Source data
-=-=-=-=-

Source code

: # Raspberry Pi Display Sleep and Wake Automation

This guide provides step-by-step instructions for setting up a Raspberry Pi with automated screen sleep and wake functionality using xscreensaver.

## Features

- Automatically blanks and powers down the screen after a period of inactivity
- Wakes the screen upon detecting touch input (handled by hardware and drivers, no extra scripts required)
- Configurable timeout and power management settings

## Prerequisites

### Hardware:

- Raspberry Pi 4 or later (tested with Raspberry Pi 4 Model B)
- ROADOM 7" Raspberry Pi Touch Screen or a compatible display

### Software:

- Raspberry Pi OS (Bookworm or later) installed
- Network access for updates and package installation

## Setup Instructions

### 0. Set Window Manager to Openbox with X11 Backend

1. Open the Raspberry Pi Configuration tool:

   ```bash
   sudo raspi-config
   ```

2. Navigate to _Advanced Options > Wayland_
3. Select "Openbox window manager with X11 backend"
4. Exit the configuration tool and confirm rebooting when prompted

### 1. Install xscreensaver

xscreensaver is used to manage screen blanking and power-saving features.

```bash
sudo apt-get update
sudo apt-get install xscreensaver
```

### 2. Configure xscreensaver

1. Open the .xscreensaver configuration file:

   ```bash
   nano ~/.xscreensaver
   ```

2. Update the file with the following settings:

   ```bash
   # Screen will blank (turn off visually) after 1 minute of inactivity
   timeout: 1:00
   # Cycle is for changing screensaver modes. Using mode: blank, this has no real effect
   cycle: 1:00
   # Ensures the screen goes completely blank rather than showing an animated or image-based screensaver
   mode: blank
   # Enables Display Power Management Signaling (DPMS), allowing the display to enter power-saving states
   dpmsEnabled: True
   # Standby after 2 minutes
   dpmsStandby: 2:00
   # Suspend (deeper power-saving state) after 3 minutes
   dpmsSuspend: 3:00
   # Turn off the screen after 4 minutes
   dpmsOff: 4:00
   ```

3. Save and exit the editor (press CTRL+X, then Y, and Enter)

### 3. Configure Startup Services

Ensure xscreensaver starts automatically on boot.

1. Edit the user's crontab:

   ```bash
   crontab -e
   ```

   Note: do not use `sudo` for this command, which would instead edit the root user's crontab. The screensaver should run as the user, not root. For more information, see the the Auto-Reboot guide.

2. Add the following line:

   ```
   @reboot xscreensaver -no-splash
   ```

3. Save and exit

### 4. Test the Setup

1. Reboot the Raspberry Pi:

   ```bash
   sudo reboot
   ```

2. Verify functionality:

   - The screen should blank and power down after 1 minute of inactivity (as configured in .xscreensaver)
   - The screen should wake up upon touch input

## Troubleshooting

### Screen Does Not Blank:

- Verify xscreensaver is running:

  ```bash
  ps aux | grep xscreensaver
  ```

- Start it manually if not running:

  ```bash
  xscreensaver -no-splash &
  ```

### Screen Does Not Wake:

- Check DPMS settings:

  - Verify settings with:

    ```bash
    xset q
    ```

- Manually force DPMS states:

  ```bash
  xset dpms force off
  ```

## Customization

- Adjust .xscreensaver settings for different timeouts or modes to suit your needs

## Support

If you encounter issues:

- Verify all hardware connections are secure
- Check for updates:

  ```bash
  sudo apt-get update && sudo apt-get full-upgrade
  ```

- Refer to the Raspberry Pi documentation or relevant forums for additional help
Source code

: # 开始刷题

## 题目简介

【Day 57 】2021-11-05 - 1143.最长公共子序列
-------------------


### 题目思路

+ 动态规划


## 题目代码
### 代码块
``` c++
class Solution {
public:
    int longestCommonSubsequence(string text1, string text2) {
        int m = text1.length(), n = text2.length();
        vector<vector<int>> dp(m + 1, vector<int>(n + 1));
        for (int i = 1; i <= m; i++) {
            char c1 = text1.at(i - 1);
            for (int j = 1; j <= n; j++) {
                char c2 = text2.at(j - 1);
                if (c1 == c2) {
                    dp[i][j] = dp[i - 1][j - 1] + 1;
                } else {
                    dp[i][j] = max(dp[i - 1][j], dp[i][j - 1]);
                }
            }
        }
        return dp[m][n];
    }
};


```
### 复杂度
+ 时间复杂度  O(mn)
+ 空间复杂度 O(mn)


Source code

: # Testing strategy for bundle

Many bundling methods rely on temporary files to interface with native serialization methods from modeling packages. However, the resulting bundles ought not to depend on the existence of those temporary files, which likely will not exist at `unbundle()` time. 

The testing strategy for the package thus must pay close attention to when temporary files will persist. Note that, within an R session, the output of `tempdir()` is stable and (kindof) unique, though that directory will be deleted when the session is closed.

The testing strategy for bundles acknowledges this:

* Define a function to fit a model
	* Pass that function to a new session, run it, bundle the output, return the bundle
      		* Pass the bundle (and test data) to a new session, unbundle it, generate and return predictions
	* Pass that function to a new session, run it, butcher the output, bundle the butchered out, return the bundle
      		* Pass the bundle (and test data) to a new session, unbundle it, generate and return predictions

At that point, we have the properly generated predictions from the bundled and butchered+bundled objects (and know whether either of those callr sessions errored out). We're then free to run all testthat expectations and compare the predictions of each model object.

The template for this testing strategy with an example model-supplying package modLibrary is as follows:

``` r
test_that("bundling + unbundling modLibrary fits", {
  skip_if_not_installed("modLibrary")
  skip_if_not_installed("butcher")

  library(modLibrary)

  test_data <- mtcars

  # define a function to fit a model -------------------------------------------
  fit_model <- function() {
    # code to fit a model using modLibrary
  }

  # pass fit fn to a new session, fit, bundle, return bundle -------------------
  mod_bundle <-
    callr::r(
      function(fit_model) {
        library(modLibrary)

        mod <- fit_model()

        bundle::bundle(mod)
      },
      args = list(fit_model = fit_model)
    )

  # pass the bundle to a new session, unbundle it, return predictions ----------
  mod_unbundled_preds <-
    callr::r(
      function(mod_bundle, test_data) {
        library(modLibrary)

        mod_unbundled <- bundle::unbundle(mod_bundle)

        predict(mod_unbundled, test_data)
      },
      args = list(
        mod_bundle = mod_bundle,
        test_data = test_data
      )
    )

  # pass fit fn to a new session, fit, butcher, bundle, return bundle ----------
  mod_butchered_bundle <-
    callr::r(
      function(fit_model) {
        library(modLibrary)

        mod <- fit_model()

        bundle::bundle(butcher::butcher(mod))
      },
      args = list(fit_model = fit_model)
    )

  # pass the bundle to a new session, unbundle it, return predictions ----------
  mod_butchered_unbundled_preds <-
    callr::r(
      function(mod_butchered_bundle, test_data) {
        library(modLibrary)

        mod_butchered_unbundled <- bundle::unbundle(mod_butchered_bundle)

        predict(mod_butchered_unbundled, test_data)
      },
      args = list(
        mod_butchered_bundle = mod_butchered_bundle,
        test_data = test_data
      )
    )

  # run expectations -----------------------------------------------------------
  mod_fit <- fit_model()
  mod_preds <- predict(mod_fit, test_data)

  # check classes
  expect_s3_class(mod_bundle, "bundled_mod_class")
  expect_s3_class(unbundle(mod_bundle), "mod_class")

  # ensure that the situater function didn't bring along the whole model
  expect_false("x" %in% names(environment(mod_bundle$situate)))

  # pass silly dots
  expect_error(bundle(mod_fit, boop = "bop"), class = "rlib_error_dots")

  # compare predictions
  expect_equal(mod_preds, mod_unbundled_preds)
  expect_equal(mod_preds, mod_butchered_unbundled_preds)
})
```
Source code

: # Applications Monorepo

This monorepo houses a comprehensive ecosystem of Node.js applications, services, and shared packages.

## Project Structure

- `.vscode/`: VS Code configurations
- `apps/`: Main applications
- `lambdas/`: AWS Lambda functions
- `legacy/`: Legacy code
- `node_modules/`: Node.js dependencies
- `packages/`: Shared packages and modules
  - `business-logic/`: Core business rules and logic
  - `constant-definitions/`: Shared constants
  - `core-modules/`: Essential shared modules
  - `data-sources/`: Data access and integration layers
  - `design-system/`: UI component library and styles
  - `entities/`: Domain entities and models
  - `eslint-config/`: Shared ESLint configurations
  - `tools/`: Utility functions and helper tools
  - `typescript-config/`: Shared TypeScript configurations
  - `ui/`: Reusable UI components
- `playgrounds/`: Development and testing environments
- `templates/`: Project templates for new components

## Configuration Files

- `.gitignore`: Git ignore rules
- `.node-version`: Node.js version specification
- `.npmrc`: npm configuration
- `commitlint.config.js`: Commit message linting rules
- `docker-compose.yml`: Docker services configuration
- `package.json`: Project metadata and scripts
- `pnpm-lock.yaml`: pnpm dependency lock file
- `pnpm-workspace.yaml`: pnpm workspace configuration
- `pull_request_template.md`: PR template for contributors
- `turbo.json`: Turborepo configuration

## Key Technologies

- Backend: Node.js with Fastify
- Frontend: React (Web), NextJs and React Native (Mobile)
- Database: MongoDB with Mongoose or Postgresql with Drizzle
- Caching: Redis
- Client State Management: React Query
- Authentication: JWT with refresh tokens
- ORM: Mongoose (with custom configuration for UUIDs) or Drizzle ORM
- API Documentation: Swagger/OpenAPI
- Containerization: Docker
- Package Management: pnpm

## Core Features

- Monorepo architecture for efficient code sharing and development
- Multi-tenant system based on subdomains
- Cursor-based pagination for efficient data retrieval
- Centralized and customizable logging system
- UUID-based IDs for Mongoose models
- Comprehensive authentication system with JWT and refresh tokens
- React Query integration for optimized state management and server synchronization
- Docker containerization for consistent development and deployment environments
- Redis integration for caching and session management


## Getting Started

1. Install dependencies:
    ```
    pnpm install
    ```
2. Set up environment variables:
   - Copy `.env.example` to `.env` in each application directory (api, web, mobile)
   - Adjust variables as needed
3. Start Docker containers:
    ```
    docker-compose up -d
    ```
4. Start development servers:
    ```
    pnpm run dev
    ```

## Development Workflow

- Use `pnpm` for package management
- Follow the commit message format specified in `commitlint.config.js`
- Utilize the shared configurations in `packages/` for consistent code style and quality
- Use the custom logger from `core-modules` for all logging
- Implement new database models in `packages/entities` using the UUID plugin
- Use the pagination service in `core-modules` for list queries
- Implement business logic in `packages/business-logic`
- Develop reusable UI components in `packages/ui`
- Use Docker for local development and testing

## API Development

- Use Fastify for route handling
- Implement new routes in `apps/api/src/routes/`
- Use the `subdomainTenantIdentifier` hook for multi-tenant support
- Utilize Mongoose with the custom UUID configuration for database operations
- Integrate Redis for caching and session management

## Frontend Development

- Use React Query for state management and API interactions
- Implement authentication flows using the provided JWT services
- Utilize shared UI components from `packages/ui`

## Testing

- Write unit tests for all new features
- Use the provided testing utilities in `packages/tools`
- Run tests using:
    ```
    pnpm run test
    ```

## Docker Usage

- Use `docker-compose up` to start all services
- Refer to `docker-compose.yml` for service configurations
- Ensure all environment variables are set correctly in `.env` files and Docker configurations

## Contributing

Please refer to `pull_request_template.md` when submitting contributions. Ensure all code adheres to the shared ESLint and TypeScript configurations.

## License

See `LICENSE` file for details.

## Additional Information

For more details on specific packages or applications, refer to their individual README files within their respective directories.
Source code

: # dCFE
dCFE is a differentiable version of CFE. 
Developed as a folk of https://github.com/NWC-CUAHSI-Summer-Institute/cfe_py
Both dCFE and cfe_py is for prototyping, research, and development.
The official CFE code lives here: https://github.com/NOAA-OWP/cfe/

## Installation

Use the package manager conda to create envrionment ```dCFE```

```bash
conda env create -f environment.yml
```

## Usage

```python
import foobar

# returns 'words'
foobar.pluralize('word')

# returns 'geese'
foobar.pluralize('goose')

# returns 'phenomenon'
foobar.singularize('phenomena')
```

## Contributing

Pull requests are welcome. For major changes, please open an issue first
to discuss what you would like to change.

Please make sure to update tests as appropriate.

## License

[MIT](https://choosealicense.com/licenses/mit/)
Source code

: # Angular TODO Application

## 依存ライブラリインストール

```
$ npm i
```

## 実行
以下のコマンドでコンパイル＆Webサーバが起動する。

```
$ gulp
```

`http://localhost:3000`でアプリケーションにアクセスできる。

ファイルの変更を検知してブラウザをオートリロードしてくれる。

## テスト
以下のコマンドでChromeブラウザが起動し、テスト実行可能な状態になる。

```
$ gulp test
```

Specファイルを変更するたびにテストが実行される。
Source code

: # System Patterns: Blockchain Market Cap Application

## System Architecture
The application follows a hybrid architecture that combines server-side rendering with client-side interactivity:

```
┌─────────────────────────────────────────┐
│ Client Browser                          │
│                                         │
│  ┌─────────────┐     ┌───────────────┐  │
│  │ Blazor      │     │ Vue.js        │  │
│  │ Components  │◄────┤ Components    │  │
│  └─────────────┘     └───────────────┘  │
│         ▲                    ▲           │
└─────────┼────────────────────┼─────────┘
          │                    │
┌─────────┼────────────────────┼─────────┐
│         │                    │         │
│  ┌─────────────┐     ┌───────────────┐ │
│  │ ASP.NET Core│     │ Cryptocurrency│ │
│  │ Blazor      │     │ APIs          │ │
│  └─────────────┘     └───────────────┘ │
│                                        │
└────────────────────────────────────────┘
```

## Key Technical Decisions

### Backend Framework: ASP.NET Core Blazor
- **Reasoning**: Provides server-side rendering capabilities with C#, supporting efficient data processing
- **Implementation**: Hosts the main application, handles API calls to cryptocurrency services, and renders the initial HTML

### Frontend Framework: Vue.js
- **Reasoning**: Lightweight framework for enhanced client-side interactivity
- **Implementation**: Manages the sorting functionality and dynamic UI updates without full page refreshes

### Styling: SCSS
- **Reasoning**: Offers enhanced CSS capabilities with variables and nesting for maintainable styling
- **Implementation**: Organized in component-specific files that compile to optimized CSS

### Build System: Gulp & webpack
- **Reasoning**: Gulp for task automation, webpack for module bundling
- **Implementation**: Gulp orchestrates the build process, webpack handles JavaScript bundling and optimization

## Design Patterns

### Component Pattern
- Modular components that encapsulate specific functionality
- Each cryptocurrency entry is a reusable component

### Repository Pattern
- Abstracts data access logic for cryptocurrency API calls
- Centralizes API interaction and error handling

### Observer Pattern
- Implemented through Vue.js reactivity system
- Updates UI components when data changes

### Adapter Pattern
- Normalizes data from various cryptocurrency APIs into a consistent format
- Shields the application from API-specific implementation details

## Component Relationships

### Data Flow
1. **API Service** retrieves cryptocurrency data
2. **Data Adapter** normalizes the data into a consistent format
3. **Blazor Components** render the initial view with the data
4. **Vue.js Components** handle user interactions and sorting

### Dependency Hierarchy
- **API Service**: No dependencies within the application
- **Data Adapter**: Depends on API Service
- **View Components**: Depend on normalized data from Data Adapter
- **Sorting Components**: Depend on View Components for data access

-=-=-=-=-

How many of the lines above contain "functions"? Give the number by itself.

2